With the Cloud, the hardware is somewhat fungible, so you can generally pick identical hardware for preprod and prepare an apology if anyone even notices you've done it. If the nascent private cloud computing vendors manage to take off, they'll have to address that phenomenon or lose a lot of potential supporters at customer sites.

dcow · on Nov 23, 2021

I'm sure there are clueless companies/managers that don't quite get it in infra land (and that are still great places/people to work for and products to work on) and if you find yourself in one of those situations, it's pretty rational to need prod if it's the only instance of your problem because of large divergences in the things you and the article mention. You're not wrong. But something that I've been a stickler on since our company's beginnings is that dev is really, as much as is feasible and useful, an exact copy of prod. And it's working so far. We have yet to scale to massive heights, I'll admit that. But it's a principle that I've seen more than a few companies simply neglect.

JauntyHatAngle · on Nov 23, 2021

All teams have a test and a prod environment.

Some teams are lucky enough for those environments to be different.

faizshah · on Nov 23, 2021

I had a campus job where I was making a tiny update to the url of a spreadsheet on one page. The sysadmin showed me how to merge my code, test in staging and then promote to live he didnt show me how to rollback or ssh into the host or restart the host…

So I go in and I make my little spreadsheet update to seed the SQL table with my new data and then I add my one line of code to the git repo to point to the new spreadsheet. Perfect I see it’s working fine in dev, I merge into mainline and promote to staging. I sit there and wait for the deployment, perfect all my new data is there the site is working perfectly this is great, my Saturday sure is going well!

I promote from staging to prod, I go to the site, hey this looks great its working but wait the data doesn’t seem to be updated. Wait a minute why is the page getting slower? Oh god the whole website is down… yea that was a great saturday for the sysadmin where he specifically told me not to merge to prod on saturday but I thought it was just a simple config update…

Since no code is completely bug free, we are always testing in prod to some degree, it’s an important lesson to learn and be prepared for.

georgyo · on Nov 23, 2021

> Some teams are lucky enough for those environments to be different

Many teams are lucky enough to have them separate, but unlucky because they are different.

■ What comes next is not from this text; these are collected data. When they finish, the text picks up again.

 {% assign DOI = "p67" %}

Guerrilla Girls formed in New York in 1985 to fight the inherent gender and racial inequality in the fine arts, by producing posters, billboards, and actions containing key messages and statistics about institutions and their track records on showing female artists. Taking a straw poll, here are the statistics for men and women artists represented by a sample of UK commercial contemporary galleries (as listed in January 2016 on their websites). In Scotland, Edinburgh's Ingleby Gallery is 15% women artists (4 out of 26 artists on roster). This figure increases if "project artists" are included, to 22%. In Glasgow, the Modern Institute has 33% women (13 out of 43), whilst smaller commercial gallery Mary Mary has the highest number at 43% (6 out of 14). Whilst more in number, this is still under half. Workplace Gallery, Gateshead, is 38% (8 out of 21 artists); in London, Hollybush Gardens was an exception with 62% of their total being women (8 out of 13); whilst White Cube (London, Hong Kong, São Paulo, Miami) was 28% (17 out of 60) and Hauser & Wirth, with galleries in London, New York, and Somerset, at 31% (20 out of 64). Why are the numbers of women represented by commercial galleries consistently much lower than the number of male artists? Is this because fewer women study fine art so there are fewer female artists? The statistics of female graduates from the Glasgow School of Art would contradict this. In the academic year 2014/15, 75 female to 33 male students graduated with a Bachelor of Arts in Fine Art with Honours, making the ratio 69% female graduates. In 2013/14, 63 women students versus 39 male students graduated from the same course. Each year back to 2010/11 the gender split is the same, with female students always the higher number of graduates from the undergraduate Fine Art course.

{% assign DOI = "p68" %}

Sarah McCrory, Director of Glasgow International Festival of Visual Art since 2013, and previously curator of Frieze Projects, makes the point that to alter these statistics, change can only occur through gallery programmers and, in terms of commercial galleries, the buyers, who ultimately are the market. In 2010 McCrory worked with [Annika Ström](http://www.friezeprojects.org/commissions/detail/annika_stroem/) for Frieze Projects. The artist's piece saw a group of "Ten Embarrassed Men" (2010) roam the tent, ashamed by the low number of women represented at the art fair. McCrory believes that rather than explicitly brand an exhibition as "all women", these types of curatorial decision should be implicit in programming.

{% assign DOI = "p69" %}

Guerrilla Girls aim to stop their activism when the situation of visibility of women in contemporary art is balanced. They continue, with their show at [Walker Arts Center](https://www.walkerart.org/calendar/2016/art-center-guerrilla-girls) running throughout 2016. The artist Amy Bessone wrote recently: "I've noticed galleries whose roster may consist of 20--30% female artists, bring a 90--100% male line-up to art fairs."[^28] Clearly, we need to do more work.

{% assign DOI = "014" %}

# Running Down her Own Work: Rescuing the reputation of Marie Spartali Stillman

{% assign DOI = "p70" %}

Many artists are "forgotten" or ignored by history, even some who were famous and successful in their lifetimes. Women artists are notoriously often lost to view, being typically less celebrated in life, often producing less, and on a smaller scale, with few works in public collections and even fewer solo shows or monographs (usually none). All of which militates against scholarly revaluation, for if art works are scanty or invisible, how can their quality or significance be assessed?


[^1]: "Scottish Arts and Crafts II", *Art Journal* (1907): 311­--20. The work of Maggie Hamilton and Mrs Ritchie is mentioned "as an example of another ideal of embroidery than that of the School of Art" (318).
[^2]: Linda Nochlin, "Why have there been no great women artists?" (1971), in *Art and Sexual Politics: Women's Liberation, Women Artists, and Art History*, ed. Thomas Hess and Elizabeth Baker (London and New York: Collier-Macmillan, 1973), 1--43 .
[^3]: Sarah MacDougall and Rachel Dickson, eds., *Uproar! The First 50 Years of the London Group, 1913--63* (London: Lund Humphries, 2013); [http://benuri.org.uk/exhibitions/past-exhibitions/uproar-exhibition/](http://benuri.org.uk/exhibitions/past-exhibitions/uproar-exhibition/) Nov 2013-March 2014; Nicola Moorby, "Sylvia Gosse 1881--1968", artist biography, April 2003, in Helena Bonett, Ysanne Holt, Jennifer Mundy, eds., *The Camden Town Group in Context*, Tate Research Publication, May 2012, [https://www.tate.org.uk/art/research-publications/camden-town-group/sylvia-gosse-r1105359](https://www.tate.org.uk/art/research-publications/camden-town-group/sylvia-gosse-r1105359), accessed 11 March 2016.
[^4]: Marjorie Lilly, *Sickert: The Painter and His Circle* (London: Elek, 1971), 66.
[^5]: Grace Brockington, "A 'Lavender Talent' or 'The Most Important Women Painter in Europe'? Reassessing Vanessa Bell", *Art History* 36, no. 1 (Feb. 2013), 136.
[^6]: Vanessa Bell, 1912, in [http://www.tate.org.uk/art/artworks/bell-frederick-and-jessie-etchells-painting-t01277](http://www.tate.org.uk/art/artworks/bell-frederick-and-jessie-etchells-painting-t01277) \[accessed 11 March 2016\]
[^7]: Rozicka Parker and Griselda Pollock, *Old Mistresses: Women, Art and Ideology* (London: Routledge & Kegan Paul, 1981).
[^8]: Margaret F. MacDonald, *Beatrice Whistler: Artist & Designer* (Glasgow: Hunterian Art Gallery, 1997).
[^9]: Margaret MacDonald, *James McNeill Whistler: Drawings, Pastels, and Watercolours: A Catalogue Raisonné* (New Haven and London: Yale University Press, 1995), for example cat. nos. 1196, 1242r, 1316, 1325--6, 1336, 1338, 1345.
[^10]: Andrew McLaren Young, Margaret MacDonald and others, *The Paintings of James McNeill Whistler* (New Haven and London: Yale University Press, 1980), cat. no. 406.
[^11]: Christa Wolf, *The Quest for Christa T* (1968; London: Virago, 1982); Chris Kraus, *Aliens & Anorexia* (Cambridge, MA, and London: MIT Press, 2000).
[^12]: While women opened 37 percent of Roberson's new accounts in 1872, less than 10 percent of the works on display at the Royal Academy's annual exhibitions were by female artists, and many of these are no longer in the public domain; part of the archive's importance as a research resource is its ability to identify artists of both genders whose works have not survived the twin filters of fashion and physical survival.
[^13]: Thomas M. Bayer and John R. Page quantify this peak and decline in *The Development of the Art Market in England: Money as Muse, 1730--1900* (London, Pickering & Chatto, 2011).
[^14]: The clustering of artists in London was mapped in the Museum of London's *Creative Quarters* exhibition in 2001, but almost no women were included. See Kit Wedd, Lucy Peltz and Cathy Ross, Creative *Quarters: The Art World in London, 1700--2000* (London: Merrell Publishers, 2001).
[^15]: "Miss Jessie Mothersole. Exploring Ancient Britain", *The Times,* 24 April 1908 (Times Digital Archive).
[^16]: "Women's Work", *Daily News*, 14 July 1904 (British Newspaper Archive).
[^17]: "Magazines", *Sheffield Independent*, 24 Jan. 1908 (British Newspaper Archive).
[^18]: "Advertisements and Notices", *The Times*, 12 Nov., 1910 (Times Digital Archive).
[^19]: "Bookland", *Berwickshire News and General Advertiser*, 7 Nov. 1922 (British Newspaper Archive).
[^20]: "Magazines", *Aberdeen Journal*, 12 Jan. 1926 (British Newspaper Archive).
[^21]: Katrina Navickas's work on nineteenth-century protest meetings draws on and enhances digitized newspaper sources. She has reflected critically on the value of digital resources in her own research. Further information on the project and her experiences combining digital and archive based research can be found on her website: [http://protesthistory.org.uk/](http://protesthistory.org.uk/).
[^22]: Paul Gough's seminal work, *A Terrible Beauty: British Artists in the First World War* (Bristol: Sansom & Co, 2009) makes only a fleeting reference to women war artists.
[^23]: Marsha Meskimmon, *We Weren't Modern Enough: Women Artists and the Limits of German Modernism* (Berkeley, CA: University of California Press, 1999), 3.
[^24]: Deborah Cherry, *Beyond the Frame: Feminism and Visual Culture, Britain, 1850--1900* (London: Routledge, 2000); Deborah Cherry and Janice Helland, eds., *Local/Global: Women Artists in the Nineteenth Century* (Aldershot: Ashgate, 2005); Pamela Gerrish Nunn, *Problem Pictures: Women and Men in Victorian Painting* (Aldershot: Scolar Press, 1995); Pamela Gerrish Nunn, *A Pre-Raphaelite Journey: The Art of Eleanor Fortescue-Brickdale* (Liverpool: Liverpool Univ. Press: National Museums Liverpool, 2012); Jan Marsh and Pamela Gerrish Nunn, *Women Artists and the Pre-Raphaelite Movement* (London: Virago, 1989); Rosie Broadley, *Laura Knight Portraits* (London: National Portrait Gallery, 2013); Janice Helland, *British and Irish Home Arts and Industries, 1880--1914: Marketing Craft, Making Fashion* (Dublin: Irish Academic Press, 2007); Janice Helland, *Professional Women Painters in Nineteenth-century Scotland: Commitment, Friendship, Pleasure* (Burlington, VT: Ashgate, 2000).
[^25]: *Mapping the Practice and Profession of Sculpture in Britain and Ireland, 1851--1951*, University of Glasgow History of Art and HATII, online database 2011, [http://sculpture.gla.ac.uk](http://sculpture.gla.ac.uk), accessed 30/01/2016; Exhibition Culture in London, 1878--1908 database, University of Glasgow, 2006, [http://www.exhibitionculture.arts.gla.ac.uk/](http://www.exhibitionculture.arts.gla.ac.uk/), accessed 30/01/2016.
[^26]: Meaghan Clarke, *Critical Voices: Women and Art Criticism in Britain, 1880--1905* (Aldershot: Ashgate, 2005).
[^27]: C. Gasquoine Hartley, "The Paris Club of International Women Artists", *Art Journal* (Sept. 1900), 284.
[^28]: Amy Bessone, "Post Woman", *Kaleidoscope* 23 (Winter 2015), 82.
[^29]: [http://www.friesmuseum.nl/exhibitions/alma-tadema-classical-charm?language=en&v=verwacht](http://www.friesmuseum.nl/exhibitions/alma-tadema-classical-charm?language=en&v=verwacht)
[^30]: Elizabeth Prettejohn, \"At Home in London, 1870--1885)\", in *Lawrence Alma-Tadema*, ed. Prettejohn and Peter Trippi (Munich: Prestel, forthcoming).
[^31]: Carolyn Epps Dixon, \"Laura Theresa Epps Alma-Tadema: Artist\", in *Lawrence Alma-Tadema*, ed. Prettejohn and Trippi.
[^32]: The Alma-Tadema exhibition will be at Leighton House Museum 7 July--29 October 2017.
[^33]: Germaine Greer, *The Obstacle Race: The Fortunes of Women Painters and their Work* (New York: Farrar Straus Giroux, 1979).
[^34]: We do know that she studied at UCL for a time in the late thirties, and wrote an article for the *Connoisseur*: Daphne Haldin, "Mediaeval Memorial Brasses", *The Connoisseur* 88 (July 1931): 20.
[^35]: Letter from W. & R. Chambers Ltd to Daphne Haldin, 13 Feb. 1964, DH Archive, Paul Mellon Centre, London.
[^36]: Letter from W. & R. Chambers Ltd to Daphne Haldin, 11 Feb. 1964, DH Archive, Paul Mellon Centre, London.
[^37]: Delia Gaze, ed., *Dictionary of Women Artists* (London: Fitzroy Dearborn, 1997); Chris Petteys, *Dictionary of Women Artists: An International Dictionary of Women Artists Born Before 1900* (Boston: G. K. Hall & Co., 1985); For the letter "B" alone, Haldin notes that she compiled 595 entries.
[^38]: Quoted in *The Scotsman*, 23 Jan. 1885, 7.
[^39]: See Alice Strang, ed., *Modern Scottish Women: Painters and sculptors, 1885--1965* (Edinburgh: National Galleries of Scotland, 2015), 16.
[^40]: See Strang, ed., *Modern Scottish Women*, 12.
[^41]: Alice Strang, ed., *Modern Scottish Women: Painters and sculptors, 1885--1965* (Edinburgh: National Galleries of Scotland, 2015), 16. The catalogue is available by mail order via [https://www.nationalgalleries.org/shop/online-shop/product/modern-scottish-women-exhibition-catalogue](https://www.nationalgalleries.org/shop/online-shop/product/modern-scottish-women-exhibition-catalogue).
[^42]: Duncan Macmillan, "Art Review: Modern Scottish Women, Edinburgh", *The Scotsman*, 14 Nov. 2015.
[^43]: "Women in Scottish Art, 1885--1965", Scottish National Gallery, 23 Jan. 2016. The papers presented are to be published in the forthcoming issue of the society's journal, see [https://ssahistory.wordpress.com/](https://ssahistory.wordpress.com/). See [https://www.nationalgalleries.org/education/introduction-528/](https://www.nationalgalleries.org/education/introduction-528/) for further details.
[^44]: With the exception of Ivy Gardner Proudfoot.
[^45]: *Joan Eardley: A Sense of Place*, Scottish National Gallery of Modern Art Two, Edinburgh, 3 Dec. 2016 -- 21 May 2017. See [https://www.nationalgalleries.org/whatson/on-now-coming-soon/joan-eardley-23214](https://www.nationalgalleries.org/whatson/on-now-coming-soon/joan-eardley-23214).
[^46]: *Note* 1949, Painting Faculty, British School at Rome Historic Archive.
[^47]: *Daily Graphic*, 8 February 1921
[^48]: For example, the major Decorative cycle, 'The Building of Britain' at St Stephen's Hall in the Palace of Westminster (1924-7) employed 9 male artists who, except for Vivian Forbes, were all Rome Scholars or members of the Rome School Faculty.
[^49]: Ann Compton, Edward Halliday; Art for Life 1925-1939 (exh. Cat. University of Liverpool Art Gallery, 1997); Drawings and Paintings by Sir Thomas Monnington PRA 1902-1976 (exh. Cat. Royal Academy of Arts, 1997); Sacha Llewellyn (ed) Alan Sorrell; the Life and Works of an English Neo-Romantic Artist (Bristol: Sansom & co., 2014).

Effectively, they only really test when they go to prod.

mmaunder · on Nov 23, 2021

Oooh have my upvote. So true, especially in a global context.

the_arun · on Nov 23, 2021

Nice!

physicles · on Nov 23, 2021

Here's another take from 2010 that shaped my thinking on this: https://imwrightshardcode.com/2010/12/theres-no-place-like-p...

(I. M. Wright is the pen name of a once-internal blogger at Microsoft, whose writings are now mostly public)

Our code has a pile of unit tests that run on every commit, but also a few dozen end-to-end/scenario/whatever tests that run against prod every five minutes or every hour, depending on the impact. I don't know how I'd ever sleep at night without this.

koonsolo · on Nov 23, 2021

That article is great! Thanks for sharing.

ufmace · on Nov 23, 2021

Reminds me of what we ended up doing at a previous job.

We built in-house software for analyzing complex engineering systems. We had some unit tests and developer tests for basic sanity, but it's tough to cover really working with the app with those. We tried to set up a User Testing environment and have the normal engineer users test there, but we never could get them to spend enough time doing elaborate enough things to really find everything. After a while, we decided it was a waste of time and did all releases directly to Production, but only for a single client out of a dozen. It worked pretty well - we found the bugs in Production like before, but only for that one client, and were able to fix them before updating everyone, and we no longer wasted time doing pointless User Testing.

There's no general lesson IMO except to not get too tied down to any one process like it's a religion. Embrace things that add value, and abandon processes that don't add enough value in practice. If Production is the only place you can get real tests, then figure out how to make it reasonably safe to do that and embrace it.

mr_tristan · on Nov 23, 2021

I'm not really sure I like the term "test" for what you do in production, because ideally, tests should have well defined starting and ending states.

I feel like chaos engineering [1] is a better definition for what's being discussed here - constantly run experiments in prod, but do not consider them "tests". Making sure you _can_ run _useful_ experiments is the key.

1: https://principlesofchaos.org/

giantDinosaur · on Nov 23, 2021

The most absolute simple form of production testing is simply trying to use the application to make sure all the parts seem to work based on what you'd expect from a glance. This seems quite distinct from randomly terminating a service or injecting random bytes to see what happens.

exdsq · on Nov 23, 2021

I think there's a gap between running tests without "defined starting and ending states" and chaos engineering. This would be closer to exploratory testing for me, however rather than having a QA team run them you're outsourcing to the users at the expense of risk. Everyone does this (it's called a release) and you can deal with this in two ways - have tracing and monitoring in place to collect the logs from your unpaid testers or ignore it. Add techniques like blue green or canary deployments and you somewhat reduce the risk cost. However this cannot be a replacement for decent prior software testing practices.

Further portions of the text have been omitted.